Pick out and copy every line below that has the word "CMakeLists".

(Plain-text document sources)
══════════════════════════════

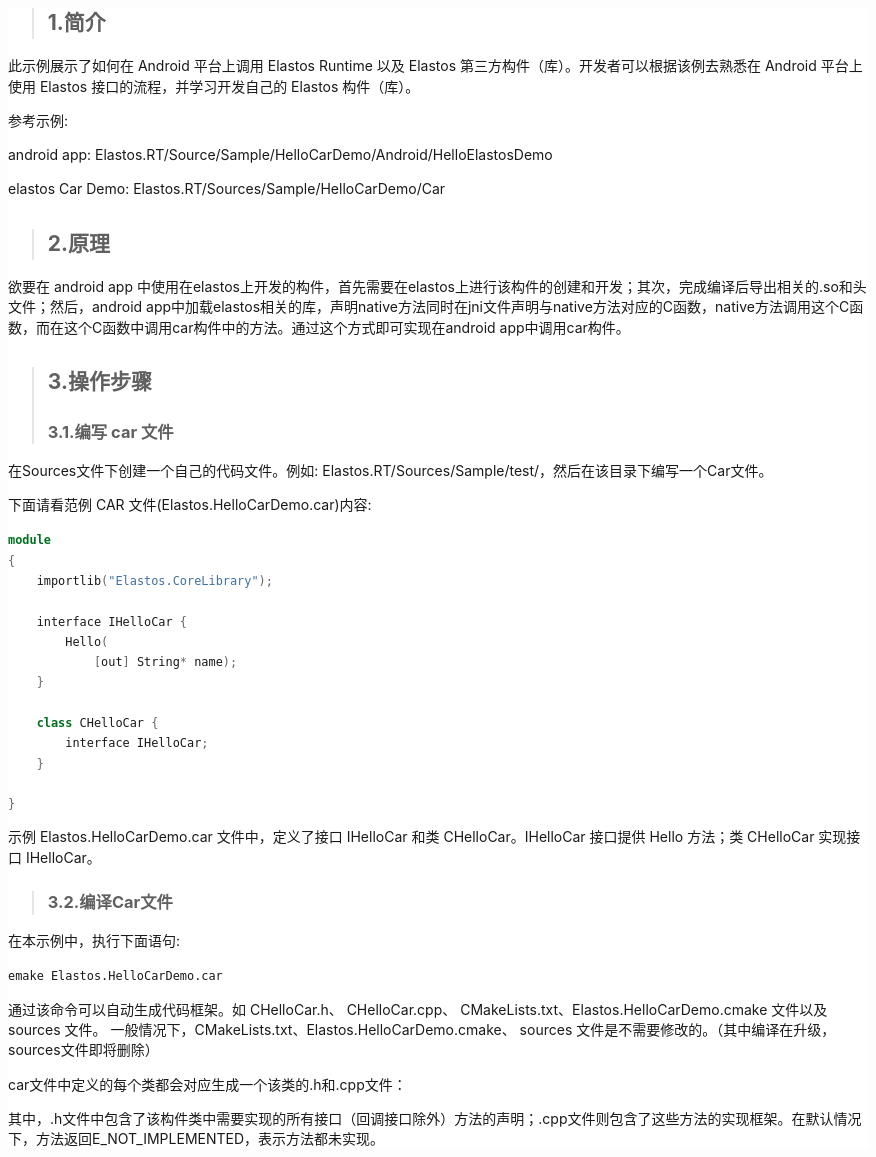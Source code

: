 > ## 1.简介

此示例展示了如何在 Android 平台上调用 Elastos Runtime 以及 Elastos 第三方构件（库）。开发者可以根据该例去熟悉在 Android 平台上使用 Elastos 接口的流程，并学习开发自己的 Elastos 构件（库）。

参考示例:

android app: Elastos.RT/Source/Sample/HelloCarDemo/Android/HelloElastosDemo

elastos Car Demo: Elastos.RT/Sources/Sample/HelloCarDemo/Car

> ## 2.原理

欲要在 android app 中使用在elastos上开发的构件，首先需要在elastos上进行该构件的创建和开发；其次，完成编译后导出相关的.so和头文件；然后，android app中加载elastos相关的库，声明native方法同时在jni文件声明与native方法对应的C函数，native方法调用这个C函数，而在这个C函数中调用car构件中的方法。通过这个方式即可实现在android app中调用car构件。

> ## 3.操作步骤
> ### 3.1.编写 car 文件

在Sources文件下创建一个自己的代码文件。例如: Elastos.RT/Sources/Sample/test/，然后在该目录下编写一个Car文件。

下面请看范例 CAR 文件(Elastos.HelloCarDemo.car)内容:

``` cpp
module
{
    importlib("Elastos.CoreLibrary");

    interface IHelloCar {
        Hello(
            [out] String* name);
    }

    class CHelloCar {
        interface IHelloCar;
    }

}
```

示例 Elastos.HelloCarDemo.car 文件中，定义了接口 IHelloCar 和类 CHelloCar。IHelloCar 接口提供 Hello 方法；类 CHelloCar 实现接口 IHelloCar。

> ### 3.2.编译Car文件

在本示例中，执行下面语句:

``` shell
emake Elastos.HelloCarDemo.car
```

通过该命令可以自动生成代码框架。如 CHelloCar.h、 CHelloCar.cpp、 CMakeLists.txt、Elastos.HelloCarDemo.cmake 文件以及 sources 文件。
一般情况下，CMakeLists.txt、Elastos.HelloCarDemo.cmake、 sources 文件是不需要修改的。（其中编译在升级，sources文件即将删除）

car文件中定义的每个类都会对应生成一个该类的.h和.cpp文件：

其中，.h文件中包含了该构件类中需要实现的所有接口（回调接口除外）方法的声明；.cpp文件则包含了这些方法的实现框架。在默认情况下，方法返回E_NOT_IMPLEMENTED，表示方法都未实现。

══════════════════════════════

### Answer section
通过该命令可以自动生成代码框架。如 CHelloCar.h、 CHelloCar.cpp、 CMakeLists.txt、Elastos.HelloCarDemo.cmake 文件以及 sources 文件。
一般情况下，CMakeLists.txt、Elastos.HelloCarDemo.cmake、 sources 文件是不需要修改的。（其中编译在升级，sources文件即将删除）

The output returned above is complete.